Data records
________________

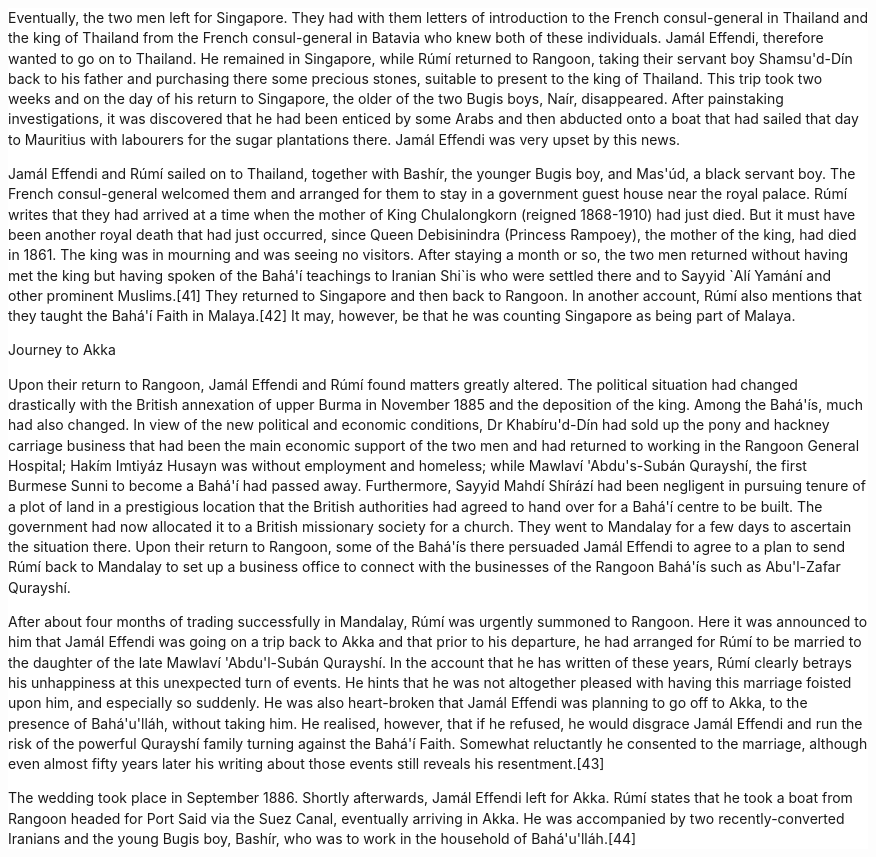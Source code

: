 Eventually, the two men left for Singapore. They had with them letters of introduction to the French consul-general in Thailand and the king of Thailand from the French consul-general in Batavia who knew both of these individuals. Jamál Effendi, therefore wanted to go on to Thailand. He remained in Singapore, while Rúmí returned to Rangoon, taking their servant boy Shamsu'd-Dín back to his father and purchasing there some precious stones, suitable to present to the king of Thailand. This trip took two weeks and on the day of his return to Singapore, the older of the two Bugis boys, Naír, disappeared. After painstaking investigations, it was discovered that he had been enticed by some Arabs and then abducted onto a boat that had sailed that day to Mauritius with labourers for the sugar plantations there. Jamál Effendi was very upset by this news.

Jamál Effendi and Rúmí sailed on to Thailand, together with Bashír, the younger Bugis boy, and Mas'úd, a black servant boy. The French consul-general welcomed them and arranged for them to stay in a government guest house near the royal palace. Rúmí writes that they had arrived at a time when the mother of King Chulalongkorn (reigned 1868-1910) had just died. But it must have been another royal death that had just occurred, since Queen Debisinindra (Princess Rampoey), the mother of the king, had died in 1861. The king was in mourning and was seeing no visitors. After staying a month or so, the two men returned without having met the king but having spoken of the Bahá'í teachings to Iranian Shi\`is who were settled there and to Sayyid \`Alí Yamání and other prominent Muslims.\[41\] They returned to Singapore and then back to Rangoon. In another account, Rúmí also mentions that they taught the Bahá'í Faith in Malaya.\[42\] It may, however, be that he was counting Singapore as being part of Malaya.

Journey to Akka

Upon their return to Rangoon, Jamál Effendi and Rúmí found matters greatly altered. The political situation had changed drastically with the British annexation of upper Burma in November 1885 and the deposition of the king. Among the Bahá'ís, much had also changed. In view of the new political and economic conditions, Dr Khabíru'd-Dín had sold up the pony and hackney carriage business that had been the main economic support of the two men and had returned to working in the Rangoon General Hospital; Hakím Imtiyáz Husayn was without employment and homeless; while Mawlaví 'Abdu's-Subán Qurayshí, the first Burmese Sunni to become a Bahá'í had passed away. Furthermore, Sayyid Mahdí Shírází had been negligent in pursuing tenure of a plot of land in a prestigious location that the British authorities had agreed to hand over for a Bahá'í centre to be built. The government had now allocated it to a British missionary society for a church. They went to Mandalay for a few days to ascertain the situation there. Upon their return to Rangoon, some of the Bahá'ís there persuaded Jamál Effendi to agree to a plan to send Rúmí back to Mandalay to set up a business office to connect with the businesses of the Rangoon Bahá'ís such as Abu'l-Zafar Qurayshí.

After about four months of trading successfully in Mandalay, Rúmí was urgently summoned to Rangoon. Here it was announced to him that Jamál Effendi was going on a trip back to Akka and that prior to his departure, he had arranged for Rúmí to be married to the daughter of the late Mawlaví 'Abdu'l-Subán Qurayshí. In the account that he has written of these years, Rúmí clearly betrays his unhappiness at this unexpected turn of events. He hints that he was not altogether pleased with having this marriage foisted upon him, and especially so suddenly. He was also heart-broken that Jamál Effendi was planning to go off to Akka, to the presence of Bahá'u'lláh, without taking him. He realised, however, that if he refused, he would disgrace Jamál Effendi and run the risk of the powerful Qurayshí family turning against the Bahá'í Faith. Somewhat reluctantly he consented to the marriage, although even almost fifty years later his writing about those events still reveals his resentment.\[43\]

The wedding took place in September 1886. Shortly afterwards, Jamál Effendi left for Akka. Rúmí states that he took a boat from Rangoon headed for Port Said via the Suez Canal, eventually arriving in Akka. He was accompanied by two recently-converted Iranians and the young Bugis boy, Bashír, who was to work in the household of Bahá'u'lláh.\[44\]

________________

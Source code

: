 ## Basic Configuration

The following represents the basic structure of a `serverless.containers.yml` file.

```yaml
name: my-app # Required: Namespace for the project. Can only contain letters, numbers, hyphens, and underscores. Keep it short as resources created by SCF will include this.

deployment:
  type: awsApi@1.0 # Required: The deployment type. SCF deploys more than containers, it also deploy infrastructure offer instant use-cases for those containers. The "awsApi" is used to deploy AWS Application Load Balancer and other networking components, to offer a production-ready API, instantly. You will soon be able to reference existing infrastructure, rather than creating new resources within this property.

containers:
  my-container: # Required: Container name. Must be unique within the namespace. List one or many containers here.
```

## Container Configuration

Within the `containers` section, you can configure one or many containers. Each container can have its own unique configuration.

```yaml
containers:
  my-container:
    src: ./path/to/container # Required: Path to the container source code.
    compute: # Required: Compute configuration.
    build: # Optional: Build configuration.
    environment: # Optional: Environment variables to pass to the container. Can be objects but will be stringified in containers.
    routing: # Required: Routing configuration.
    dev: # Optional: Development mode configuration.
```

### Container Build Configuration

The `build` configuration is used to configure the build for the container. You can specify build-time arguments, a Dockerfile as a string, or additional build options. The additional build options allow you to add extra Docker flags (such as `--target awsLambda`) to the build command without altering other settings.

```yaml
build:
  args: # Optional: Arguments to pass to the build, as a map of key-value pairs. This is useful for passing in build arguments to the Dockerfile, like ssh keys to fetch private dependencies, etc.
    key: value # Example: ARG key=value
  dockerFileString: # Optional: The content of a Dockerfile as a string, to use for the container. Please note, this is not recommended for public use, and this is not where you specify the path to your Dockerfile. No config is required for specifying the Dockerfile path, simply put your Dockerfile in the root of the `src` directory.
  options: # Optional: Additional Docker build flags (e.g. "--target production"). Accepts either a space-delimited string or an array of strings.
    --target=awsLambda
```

________________

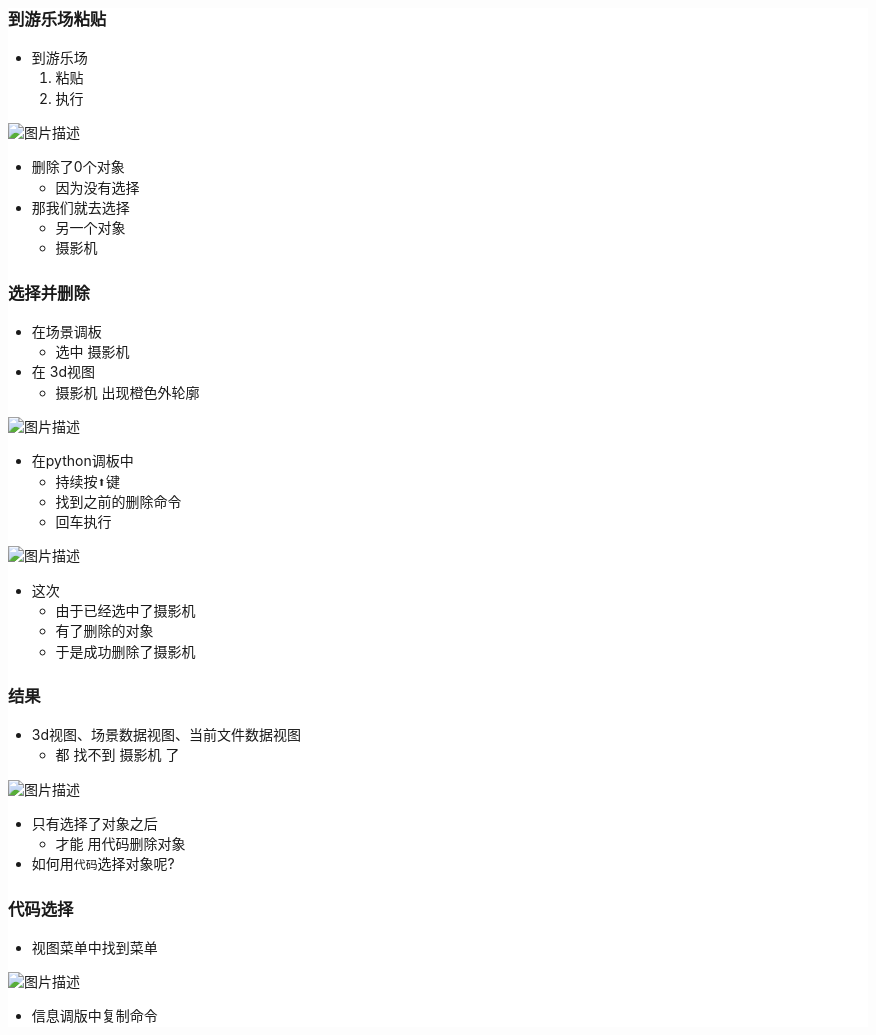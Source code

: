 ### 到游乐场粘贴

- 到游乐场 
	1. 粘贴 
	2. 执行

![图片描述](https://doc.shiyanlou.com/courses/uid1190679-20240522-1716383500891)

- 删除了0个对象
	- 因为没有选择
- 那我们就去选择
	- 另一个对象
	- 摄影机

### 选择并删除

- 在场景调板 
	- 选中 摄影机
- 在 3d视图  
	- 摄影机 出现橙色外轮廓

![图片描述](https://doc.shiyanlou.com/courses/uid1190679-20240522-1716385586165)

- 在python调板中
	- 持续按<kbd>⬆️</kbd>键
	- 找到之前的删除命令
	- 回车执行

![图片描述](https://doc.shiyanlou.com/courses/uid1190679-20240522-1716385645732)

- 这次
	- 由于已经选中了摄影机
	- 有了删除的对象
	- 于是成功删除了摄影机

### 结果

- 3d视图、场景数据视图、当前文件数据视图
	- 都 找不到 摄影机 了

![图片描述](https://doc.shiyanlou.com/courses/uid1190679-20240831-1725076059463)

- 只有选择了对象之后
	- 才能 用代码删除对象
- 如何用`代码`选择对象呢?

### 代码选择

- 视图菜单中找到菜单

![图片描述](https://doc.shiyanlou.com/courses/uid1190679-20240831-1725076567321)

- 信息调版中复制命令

________________

§ **What to produce**
Look back at the entries above and repeat, unchanged, every line from the line holding "- 找到之前的删除命令" through the line holding "- 信息调版中复制命令".

§ **Problem solution**
	- 找到之前的删除命令
	- 回车执行

![图片描述](https://doc.shiyanlou.com/courses/uid1190679-20240522-1716385645732)

- 这次
	- 由于已经选中了摄影机
	- 有了删除的对象
	- 于是成功删除了摄影机

### 结果

- 3d视图、场景数据视图、当前文件数据视图
	- 都 找不到 摄影机 了

![图片描述](https://doc.shiyanlou.com/courses/uid1190679-20240831-1725076059463)

- 只有选择了对象之后
	- 才能 用代码删除对象
- 如何用`代码`选择对象呢?

### 代码选择

- 视图菜单中找到菜单

![图片描述](https://doc.shiyanlou.com/courses/uid1190679-20240831-1725076567321)

- 信息调版中复制命令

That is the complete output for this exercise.